Most major super funds now offer an ethical or ESG (Environmental, Social, Governance) investment option. These options screen out or underweight companies in industries such as:

  • Fossil fuel extraction
  • Tobacco
  • Weapons and defence
  • Gambling
  • Controversial activities

ESG options have historically had comparable or stronger performance than equivalent non-ESG options in recent years, partly because excluding fossil fuels was beneficial during the period of energy sector underperformance. Past performance of specific options should not drive expectations about future performance.

Frequently Asked Questions

Should I switch to a high-growth option at 30? For someone with a 30+ year investment horizon, a growth or high-growth option is generally appropriate if you can tolerate seeing your balance drop in market downturns without making panic decisions. The higher expected return from 100% growth assets compounds significantly over 30+ years. This is general information — your personal circumstances matter.

What’s the difference between MySuper and a choice option? MySuper is the regulated default — simple, straightforward, and subject to APRA oversight including the performance test. A choice option gives you access to a wider range of investments, potentially including indexed options, sector-specific options, and direct investment. Choice options are not subject to the performance test.

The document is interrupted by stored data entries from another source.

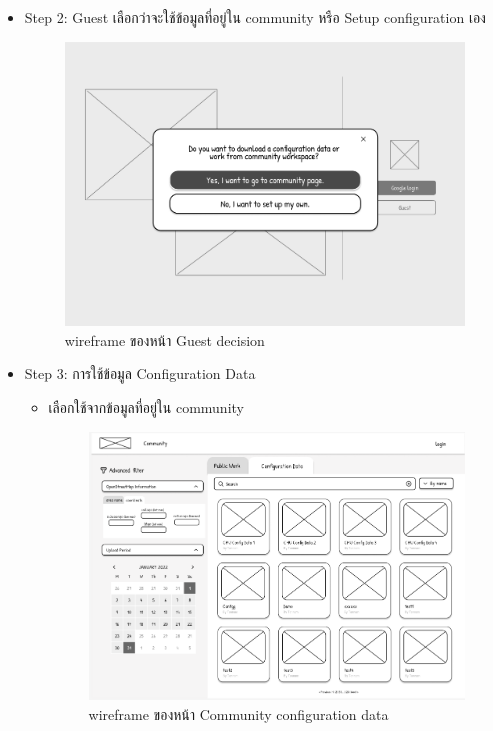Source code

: \begin{mypara}
\begin{itemize}
    \item Step 2: Guest เลือกว่าจะใช้ข้อมูลที่อยู่ใน community หรือ Setup configuration เอง
      \begin{figure}[H]
        \centering
        \includegraphics[scale=0.4]
        {guest_login.png}
        \caption{wireframe ของหน้า Guest decision}
        \label{fig:WireframeGuestDecision}
      \end{figure}

    \item Step 3: การใช้ข้อมูล Configuration Data
    \begin{itemize}
        \item เลือกใช้จากข้อมูลที่อยู่ใน community
          \begin{figure}[H]
            \centering
            \includegraphics[scale=0.4]{conf_commu_guest.png}
            \caption{wireframe ของหน้า Community configuration data}
            \label{fig:WireframeCommunityConfigGuest}
          \end{figure}


\end{itemize}
\end{itemize}
\end{mypara}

Can I have part of my super in different investment options? Yes — most funds allow you to split your super across multiple investment options. For example, 70% in growth and 30% in cash. This can be used to balance growth exposure with stability needs.

Investment Options Guides


For advice tailored to your situation, speak with a licensed financial adviser. You can find one through the ASIC financial advisers register or MoneySmart.

Investment Fees: What You’re Actually Paying

The investment fee (sometimes called ICR — Indirect Cost Ratio) is charged within the investment option and is not separately visible as a line item — it’s deducted from the fund’s returns before reporting net performance.

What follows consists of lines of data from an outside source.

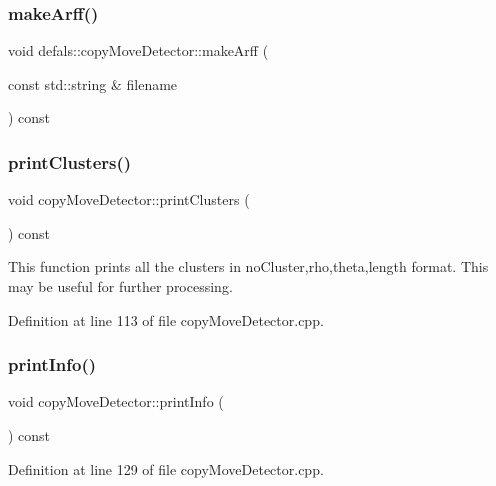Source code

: \subsubsection{\texorpdfstring{make\+Arff()}{makeArff()}}
{\footnotesize\ttfamily void defals\+::copy\+Move\+Detector\+::make\+Arff (\begin{DoxyParamCaption}\item[{const std\+::string \&}]{filename }\end{DoxyParamCaption}) const}

\mbox{\label{classdefals_1_1copy_move_detector_a397e6715d0a274c67ed81735da36329f}} 
\subsubsection{\texorpdfstring{print\+Clusters()}{printClusters()}}
{\footnotesize\ttfamily void copy\+Move\+Detector\+::print\+Clusters (\begin{DoxyParamCaption}{ }\end{DoxyParamCaption}) const}

This function prints all the clusters in no\+Cluster,rho,theta,length format. This may be useful for further processing. 

Definition at line 113 of file copy\+Move\+Detector.\+cpp.

\mbox{\label{classdefals_1_1copy_move_detector_a9fd2ba369ce7ab6fb7f5a7b9c23f4eae}} 
\subsubsection{\texorpdfstring{print\+Info()}{printInfo()}}
{\footnotesize\ttfamily void copy\+Move\+Detector\+::print\+Info (\begin{DoxyParamCaption}{ }\end{DoxyParamCaption}) const}



Definition at line 129 of file copy\+Move\+Detector.\+cpp.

A fund reporting a net return of 8% at a 0.15% investment fee earned 8.15% gross. A fund reporting 8% at a 0.85% fee earned 8.85% gross. The higher-fee fund had to outperform by 0.70% just to deliver the same net return.

At a $200,000 balance, 0.70% more in fees = $1,400/year. Over 20 years at 7% returns, that $1,400/year fee drag equals approximately $57,000 in foregone final balance — purely from fee difference on the same gross return.

This is why the investment fee is often considered the most controllable variable in super investment performance. For comparable investment strategies, lower fees reliably compound to better outcomes.

Default Fund Lifecycle Strategies

Some super funds offer lifecycle investment options that automatically reduce growth exposure as you age — moving from a high-growth allocation in your 20s–40s to more conservative allocations in your 50s–60s.

Lifecycle options are simple and appropriate for members who want to “set and forget.” However, they are not universally superior — members who are comfortable managing their own allocations may prefer to remain in a fixed growth option longer, particularly if they have a long time horizon or a higher risk tolerance.

Review whether your fund offers a lifecycle option and whether it matches your retirement timeline and risk preferences.